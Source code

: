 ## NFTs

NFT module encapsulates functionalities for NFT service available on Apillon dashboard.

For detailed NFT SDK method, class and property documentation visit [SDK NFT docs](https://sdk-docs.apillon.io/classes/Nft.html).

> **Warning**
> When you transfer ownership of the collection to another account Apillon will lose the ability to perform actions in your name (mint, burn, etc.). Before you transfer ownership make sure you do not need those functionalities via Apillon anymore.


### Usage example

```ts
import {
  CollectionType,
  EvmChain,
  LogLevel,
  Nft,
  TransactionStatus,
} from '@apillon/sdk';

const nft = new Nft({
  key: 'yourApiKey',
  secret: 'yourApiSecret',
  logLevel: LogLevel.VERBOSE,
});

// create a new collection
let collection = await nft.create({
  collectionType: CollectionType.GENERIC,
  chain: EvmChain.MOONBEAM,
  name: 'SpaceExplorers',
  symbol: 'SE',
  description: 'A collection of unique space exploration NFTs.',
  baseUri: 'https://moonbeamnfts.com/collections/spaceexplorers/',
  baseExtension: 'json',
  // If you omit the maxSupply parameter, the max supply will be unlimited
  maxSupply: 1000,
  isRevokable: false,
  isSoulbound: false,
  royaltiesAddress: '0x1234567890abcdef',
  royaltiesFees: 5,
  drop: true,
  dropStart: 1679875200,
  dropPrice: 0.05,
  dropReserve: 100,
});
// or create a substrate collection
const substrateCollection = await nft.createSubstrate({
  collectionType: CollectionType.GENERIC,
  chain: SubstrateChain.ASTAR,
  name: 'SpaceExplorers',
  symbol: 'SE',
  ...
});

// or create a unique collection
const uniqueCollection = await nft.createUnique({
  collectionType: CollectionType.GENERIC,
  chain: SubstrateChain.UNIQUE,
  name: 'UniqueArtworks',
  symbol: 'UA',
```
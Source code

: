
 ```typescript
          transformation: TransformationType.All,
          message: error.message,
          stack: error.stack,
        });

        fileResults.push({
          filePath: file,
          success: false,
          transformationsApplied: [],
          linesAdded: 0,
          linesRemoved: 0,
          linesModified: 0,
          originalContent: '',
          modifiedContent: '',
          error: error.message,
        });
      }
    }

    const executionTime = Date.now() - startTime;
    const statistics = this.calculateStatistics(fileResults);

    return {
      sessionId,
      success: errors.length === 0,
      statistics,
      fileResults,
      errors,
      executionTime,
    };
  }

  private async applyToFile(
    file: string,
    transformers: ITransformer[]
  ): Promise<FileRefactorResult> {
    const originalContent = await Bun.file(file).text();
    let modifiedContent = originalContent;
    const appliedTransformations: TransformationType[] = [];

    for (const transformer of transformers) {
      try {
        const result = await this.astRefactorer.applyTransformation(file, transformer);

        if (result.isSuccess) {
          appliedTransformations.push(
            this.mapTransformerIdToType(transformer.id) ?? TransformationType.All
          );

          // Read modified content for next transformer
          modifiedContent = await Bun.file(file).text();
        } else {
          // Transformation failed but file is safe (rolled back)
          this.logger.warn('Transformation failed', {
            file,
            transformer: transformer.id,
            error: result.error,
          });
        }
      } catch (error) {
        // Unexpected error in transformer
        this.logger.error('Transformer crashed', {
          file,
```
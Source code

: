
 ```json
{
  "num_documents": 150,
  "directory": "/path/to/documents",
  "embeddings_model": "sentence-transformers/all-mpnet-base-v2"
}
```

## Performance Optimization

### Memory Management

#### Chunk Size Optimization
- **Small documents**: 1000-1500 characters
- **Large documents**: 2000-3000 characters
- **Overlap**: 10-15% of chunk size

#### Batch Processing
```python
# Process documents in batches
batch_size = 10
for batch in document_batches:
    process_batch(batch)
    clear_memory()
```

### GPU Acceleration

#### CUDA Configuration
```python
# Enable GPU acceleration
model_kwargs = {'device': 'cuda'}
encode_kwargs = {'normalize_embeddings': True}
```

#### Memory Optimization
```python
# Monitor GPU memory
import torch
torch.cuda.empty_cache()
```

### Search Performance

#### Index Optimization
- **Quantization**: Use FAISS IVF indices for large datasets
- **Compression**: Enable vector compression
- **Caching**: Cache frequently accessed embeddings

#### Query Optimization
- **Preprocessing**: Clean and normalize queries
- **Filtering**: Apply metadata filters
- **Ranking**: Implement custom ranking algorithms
======
» **WHAT IS NEEDED**:
Go through the listing above line by line and state how many lines include the string "failed". Write only the number.

» **WRITTEN ANSWER**:
2